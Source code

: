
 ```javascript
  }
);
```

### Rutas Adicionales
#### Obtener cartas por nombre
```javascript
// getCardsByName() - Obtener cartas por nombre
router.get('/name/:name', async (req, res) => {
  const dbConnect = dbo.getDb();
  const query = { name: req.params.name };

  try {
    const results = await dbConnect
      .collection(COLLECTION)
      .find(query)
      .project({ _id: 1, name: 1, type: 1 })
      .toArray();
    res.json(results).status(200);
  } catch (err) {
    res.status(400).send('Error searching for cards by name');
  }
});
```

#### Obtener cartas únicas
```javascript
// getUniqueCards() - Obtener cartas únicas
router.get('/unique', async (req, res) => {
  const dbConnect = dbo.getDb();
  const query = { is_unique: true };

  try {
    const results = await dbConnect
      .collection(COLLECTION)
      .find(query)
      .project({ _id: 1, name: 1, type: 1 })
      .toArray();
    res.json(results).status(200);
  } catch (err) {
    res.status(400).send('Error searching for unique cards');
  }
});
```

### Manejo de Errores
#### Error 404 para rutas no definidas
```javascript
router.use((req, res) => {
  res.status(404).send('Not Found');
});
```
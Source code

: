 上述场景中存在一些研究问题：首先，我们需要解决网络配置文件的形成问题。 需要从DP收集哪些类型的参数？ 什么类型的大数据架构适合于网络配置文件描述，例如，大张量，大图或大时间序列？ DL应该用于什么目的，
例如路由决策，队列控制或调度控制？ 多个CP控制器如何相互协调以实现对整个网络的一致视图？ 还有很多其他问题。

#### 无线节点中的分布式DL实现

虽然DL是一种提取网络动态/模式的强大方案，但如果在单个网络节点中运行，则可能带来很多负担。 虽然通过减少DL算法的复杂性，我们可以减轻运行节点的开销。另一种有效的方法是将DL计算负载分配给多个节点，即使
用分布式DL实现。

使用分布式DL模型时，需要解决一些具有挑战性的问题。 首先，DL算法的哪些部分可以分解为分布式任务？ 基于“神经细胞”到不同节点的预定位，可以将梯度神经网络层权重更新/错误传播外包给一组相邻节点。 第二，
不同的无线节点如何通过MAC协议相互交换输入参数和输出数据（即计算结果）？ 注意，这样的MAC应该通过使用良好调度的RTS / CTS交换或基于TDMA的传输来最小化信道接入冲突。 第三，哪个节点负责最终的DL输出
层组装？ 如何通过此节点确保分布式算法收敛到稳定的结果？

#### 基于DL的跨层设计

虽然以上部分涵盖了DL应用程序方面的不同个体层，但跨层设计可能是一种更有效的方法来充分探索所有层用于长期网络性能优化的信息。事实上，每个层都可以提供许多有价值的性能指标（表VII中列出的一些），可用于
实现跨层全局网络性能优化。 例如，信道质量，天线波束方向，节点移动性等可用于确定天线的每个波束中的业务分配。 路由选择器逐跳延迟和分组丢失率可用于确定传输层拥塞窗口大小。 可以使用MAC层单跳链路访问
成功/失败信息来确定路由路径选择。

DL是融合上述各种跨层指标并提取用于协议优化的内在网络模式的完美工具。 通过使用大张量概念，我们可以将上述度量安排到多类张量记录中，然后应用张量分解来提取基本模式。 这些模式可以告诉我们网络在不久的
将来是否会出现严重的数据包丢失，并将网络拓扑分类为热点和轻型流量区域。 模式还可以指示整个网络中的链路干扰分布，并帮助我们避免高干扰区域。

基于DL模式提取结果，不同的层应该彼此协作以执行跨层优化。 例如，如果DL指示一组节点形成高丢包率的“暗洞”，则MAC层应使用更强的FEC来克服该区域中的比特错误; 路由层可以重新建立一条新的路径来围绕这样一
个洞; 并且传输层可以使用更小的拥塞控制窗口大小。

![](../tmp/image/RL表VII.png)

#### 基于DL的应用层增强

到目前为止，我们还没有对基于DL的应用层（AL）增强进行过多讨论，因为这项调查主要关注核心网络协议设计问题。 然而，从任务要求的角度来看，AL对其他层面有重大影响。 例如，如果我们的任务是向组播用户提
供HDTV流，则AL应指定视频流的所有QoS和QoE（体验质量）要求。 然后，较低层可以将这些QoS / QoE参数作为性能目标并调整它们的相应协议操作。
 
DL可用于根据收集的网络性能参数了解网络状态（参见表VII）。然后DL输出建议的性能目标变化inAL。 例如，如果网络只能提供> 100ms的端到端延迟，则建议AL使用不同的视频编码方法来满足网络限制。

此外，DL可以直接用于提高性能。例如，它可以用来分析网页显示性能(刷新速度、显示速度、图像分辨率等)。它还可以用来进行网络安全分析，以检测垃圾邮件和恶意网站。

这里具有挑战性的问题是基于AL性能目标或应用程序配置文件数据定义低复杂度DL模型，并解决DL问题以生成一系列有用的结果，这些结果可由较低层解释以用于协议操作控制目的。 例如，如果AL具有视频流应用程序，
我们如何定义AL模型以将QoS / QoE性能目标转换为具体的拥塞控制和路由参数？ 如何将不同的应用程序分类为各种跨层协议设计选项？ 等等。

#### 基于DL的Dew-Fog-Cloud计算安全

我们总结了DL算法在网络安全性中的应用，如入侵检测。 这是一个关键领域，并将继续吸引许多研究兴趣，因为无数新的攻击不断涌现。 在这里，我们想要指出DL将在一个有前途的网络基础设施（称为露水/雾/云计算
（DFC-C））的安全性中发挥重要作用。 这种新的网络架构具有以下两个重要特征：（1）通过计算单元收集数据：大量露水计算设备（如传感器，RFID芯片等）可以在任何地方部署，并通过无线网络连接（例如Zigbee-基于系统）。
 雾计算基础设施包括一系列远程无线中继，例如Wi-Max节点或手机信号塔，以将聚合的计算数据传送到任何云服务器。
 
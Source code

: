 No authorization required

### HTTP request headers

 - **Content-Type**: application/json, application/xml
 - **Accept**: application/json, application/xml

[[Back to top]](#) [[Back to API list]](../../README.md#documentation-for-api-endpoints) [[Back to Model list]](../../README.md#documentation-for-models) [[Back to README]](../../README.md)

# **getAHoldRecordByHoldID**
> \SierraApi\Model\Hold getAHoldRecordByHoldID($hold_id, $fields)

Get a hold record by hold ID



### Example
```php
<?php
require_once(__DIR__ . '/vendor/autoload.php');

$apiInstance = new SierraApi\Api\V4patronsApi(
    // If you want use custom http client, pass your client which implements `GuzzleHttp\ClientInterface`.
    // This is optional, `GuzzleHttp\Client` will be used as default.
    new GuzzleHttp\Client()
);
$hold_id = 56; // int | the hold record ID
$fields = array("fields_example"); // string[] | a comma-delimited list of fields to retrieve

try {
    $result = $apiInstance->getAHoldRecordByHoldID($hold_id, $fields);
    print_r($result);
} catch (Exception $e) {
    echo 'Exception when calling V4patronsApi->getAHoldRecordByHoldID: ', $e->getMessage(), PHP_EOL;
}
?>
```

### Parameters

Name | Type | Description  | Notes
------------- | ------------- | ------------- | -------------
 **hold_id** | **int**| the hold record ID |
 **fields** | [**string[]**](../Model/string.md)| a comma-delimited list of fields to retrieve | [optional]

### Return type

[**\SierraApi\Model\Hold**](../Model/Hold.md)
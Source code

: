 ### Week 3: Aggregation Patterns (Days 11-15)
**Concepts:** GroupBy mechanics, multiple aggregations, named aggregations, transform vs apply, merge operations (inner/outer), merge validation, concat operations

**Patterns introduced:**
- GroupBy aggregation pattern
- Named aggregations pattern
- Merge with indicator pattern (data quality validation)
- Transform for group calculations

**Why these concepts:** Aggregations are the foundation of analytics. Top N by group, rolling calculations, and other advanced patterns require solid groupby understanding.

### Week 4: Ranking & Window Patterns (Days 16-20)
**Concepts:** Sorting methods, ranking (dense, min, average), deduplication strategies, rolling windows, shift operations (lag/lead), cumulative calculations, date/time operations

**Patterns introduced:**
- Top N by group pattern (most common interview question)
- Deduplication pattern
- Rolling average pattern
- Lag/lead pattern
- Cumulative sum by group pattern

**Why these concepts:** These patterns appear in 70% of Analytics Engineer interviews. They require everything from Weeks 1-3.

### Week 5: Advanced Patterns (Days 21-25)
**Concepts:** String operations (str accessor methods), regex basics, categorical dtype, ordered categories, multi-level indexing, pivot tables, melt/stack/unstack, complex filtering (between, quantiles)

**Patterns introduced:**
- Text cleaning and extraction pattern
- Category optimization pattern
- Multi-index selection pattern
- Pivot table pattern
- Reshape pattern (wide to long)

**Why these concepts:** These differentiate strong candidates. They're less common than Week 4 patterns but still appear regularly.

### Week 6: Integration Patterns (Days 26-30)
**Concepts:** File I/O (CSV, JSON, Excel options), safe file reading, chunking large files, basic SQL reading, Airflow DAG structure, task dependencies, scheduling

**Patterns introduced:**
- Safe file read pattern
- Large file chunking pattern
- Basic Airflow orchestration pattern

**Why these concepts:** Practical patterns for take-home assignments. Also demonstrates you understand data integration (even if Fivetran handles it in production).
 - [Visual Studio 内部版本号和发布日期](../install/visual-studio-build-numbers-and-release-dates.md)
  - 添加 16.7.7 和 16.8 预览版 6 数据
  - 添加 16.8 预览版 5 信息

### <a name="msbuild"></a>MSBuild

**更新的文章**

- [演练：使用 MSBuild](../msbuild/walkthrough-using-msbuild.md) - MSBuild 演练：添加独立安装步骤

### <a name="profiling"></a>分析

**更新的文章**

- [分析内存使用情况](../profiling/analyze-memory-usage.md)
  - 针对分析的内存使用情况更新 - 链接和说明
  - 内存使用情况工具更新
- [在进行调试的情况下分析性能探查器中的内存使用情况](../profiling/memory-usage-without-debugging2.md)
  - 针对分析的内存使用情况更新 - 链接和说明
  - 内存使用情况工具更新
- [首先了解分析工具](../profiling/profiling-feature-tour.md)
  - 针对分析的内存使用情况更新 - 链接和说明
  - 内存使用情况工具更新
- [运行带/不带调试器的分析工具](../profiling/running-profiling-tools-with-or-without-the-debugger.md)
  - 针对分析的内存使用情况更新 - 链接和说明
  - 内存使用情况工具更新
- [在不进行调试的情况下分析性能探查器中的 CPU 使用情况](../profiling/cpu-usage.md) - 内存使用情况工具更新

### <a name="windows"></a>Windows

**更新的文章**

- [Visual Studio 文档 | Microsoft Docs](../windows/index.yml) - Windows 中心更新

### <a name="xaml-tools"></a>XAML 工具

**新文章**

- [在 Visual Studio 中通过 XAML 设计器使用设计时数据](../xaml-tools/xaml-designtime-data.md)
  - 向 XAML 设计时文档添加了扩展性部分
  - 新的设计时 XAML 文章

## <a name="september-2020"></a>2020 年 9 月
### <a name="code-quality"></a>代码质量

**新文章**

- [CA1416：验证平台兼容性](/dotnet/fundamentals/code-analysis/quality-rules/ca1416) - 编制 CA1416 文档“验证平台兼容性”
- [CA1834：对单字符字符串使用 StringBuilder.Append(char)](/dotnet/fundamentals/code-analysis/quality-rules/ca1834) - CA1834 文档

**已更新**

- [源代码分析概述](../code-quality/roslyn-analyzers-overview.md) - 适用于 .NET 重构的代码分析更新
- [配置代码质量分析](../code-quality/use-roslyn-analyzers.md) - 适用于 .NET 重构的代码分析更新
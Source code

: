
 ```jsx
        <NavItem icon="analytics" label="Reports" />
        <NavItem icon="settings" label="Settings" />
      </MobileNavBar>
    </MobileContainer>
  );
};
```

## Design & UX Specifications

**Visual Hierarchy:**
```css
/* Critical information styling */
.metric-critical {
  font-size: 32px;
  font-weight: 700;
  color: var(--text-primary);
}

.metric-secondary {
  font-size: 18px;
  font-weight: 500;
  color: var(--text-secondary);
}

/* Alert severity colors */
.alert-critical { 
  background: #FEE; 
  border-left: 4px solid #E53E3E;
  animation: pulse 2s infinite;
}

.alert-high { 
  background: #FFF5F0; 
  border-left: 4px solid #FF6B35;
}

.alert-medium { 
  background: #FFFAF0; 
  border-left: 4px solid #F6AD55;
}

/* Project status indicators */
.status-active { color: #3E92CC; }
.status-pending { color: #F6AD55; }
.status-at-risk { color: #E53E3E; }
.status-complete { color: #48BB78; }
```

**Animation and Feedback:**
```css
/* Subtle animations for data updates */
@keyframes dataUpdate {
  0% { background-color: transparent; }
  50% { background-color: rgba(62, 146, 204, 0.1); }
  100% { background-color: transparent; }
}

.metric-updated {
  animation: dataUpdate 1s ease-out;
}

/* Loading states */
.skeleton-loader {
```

====================

**Exercise**: From the data, report how many lines hold "Model", leaving out any other words.

**Reply**: 4